Upperclassmen at Gadsden City High School learned the harsh reality drinking under the age of 21 last week, when the Alabama Beverage Control Board brought its “Under Age, Under Arrest” program to the school.

But the lessons about the legal risks they face from underage drinking may not be the most lasting lessons.

The students also heard from Renza Avery of the Gadsden Police Department.

Avery is now a resource officer at the school, but in 1993, he almost became a statistic – another victim of a drunk driver.

Avery was seriously injured in car crash when a drunk 16-year-old driver pulled out in front of his patrol car.

The driver and his brother both died in the crash.

His words regarding drinking and driving were simple: “Just don’t do it. It affects not only you, but everyone around you.”

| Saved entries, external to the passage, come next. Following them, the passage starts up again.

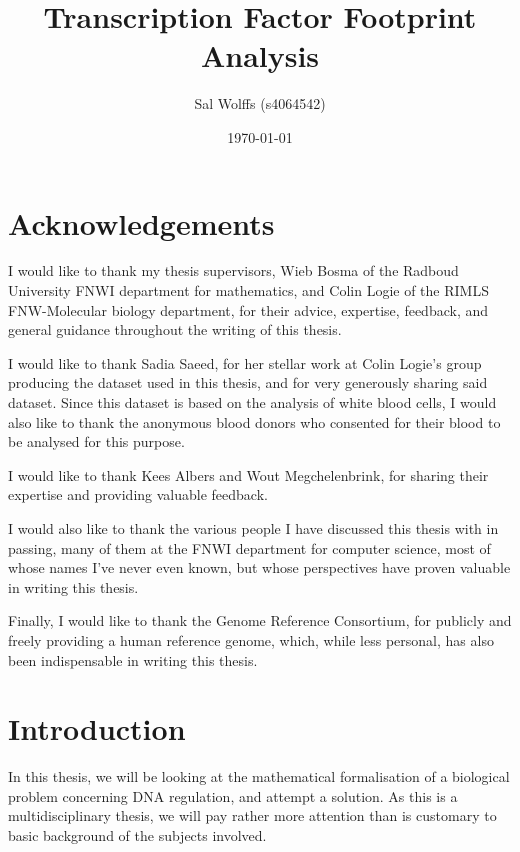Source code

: \documentclass[fleqn]{book}
\title{Transcription Factor Footprint Analysis}
\author{Sal Wolffs (s4064542)}
\date{\today}
\begin{document}
\maketitle

{
\setcounter{tocdepth}{2}
\tableofcontents
}
\newcommand{\nA}{\text A}
\newcommand{\nC}{\text C}
\newcommand{\nT}{\text T}
\newcommand{\nG}{\text G}

\newcommand{\Sequences}{\text{Sequences}}
\newcommand{\Locations}{\text{Locations}}
\newcommand{\lookup}{\operatorname{lookup}}
\newcommand{\Wildcard}{\text{Wildcard}}
\newcommand{\join}{\operatorname{join}}

\chapter{Acknowledgements}\label{acknowledgements}

I would like to thank my thesis supervisors, Wieb Bosma of the Radboud
University FNWI department for mathematics, and Colin Logie of the RIMLS
FNW-Molecular biology department, for their advice, expertise, feedback,
and general guidance throughout the writing of this thesis.

I would like to thank Sadia Saeed, for her stellar work at Colin Logie's
group producing the dataset used in this thesis, and for very generously
sharing said dataset. Since this dataset is based on the analysis of
white blood cells, I would also like to thank the anonymous blood donors
who consented for their blood to be analysed for this purpose.

I would like to thank Kees Albers and Wout Megchelenbrink, for sharing
their expertise and providing valuable feedback.

I would also like to thank the various people I have discussed this
thesis with in passing, many of them at the FNWI department for computer
science, most of whose names I've never even known, but whose
perspectives have proven valuable in writing this thesis.

Finally, I would like to thank the Genome Reference Consortium, for
publicly and freely providing a human reference genome, which, while
less personal, has also been indispensable in writing this thesis.

\chapter{Introduction}\label{introduction}

In this thesis, we will be looking at the mathematical formalisation of
a biological problem concerning DNA regulation, and attempt a solution.
As this is a multidisciplinary thesis, we will pay rather more attention
than is customary to basic background of the subjects involved.
\end{document}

The program came prior to Gadsden’s prom, in an effort to persuade students to make safe choices on prom night and beyond. Students were supplied with pledge cards and asked to sign and submit them after the program.

In addition to hearing from Avery, Joyce Jones told the story of what happened to her son, Marcus Mitchell, another victim of a drunk driver.

Marcus was a promising student and basketball player.

He’d just completed his freshman year at Tuskegee and his coach wanted him to be a captain in the coming season.

He had come home from Tuskegee, dropping off a friend at his house. He and other friends went to Birmingham and were driving home in the rain. Marcus fell asleep in the car, as one of his friends drove.

“Someone had called to report to the sheriff’s department that someone was driving on the wrong side of the road,” Jones said

 “The sheriff’s department didn’t get there in time.”

Her family received the call in the night and rushed to Carraway Hospital. Her son had been gravely injured.

Friends and family arrived, Jones told a very quiet auditorium of teenagers.

“They fill you with the false hope,” Jones said, and getting Marcus better, taking him home and sending him back to college.

Then a nurse came, asking if they wanted to donate his organs.

“I said ‘Why would we want to do that?’”

Then doctors took her and Marcus’ father to another room and said, “We’re sorry, he’s not going to make it.”

When the nurse came back to them, they agreed to donate his organs.

“The one thing we couldn’t give away was his eyes, his corneas,” Jones said.

“I told them I wanted him to play basketball with the angels and he needed his eyes to see.

“I wouldn’t want any of your parents to feel the way I felt, the way I still feel today,” Jones said, over the loss of her son.

“Even if you’re not drinking and driving, if you know someone who’s drinking and driving, you tell them a little about me … coming here, baring my soul to you because a drunk driver made the wrong decision,” Jones told the students.